Eliburn is an area, primarily residential, in Livingston, West Lothian, Scotland. Eliburn is bordered by Deans to the north, Ladywell to the east and Livingston Village to the south.

==History==
The original fortified tower (Livingston Peel) of Livingston was located in Eliburn (the name evolved from the later title of Elibank). The tower house was later occupied by the Murrays of Elibank. In 1670, the Edinburgh botanic garden was founded by Dr. Robert Sibbald and Dr. Andrew Balfour using the plant collection from the Elibank private gardens of Sir Patrick Murray, 2nd Lord Elibank, following his death in September 1671. In the late 17th century, the Peel was demolished and replaced by a house called Livingston Place. The estate eventually passed from the Murray family to the Cunningham family and it was eventually acquired by the Earl of Rosebery in 1828 and demolished in 1840. The area of the former gardens and house is now a local garden and park, named Peel Park. The formal layout and planting in the park reflect the historic gardens, and a new peel mound and moat was recreated to reflect the earlier history.

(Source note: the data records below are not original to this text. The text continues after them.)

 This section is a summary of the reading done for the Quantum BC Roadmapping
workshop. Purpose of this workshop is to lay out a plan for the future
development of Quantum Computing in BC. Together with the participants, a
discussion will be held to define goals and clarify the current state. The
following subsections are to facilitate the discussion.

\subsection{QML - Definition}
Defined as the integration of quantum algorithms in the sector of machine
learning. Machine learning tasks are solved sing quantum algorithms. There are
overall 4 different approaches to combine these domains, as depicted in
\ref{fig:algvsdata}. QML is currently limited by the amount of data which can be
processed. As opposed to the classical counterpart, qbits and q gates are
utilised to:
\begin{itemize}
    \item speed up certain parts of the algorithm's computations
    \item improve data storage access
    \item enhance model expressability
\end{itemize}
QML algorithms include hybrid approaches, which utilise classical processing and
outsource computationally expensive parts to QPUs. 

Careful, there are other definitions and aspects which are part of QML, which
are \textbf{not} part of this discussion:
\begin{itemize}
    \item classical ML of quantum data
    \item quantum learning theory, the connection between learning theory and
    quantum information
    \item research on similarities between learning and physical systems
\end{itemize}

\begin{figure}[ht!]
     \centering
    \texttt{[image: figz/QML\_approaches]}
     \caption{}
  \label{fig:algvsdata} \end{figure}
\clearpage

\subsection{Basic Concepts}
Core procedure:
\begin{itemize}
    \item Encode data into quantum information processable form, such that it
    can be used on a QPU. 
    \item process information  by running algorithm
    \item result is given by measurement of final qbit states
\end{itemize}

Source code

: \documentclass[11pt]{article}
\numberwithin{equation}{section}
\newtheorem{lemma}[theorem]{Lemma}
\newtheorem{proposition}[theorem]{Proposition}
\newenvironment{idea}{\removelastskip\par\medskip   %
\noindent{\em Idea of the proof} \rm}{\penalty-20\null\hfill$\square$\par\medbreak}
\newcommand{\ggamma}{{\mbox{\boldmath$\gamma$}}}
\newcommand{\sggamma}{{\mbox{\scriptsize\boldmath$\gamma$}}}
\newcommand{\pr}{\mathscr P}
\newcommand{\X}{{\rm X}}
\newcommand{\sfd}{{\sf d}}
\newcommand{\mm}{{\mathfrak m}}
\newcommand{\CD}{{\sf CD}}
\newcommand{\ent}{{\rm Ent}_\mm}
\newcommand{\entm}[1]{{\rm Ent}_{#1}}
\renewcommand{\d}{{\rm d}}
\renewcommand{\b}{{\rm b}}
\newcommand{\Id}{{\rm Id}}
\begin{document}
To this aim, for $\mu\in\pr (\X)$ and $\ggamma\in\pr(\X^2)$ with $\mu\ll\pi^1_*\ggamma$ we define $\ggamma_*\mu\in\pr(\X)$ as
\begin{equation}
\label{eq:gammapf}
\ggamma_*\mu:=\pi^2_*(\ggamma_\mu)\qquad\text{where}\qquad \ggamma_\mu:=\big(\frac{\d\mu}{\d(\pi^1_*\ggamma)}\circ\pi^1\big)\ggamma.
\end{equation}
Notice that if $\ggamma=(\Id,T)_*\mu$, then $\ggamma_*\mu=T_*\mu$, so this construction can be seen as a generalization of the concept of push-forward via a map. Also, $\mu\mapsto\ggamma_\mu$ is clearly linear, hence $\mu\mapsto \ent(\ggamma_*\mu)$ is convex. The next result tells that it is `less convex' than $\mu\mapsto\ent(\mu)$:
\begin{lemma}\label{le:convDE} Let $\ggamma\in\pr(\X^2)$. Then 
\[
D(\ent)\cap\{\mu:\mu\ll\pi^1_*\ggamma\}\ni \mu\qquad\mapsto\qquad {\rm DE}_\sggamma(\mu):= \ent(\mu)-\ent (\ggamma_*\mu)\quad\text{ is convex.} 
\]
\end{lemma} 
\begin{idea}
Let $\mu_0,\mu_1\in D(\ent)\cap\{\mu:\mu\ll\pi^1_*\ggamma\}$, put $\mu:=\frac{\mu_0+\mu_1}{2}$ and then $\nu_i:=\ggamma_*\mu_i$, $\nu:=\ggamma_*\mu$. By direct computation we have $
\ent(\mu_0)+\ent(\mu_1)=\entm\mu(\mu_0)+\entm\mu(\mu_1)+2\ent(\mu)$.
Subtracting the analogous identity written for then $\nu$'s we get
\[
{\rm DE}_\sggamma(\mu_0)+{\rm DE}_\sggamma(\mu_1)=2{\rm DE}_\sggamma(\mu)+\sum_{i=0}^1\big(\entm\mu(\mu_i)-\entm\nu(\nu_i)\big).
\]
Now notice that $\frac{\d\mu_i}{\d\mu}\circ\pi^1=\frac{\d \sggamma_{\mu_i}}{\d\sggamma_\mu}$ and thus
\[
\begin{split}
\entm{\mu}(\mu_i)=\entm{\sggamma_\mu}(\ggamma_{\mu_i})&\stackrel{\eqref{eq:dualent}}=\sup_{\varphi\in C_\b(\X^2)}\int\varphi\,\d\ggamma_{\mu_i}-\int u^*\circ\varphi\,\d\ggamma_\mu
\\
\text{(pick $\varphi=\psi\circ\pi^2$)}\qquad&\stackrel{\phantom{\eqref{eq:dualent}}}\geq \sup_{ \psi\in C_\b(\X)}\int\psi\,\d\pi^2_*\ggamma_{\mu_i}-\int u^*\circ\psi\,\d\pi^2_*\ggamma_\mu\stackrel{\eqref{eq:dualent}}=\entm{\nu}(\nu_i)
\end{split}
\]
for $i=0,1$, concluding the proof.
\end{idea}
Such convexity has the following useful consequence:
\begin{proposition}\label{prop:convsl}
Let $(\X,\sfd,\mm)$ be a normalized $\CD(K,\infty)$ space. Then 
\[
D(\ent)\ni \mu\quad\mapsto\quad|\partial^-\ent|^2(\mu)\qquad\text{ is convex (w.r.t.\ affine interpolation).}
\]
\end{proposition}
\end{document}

In the 19th century, a barracks and set of farmhouses (since demolished) existed to the west of Eliburn beside the present day road of Appleton Parkway. A row of cottages (known as Bogyates) also existed beside the Kirk Road forest strip but were demolished in the 20th century. The original forest strip remains with a footpath running its length, separating the houses beside Oldwood Place and Foxknowe place.

==Schools==
Peel Primary School is a non-denominational primary school located in Eliburn.

==Economy==
While Eliburn is primarily residential, a small industrial estate, centered around Eliburn Campus and Appleton Parkway lies to the west of the area. This includes a large office of the French IT and service company Atos and the UK head office of Shin-Etsu Chemical, who moved to Livingston in 1988. A small shopping area, which includes a branch of the Coop is located beside Follyburn Place and Eliburn Road.

==Churches==
Livingston Free Church is an Evangelical and Reformed Presbyterian church on the corner of Eliburn South and Alderstone road that was built in the early 1980s.

==Eliburn Park==
Eliburn Park is a 16.5 hectare park and sports area, which includes Eliburn reservoir, a play park, woodlands and extensive walking routes. Adjacent woodlands include Eliburn woods, a 7.81 ha (19.30 acres) woodland in strips and Livingston Old Woods.

===Eliburn Reservoir===

Eliburn Reservoir is a reservoir and coarse fishing venue in Eliburn. Formally known as Deans Reservoir, it is nearly 3 acres in size with water depths up to 13 ft and is open all year round for day ticket anglers. The fishery is managed, stocked and maintained by WLCA (West Lothian Coarse Anglers) who are a not for profit, members fishing club. Species that can be caught include Carp (Mirror, Common, Koi and Crucian), Tench, Bream, Roach, Perch, Ide, Hybrid, Pike, Barbel and Rudd.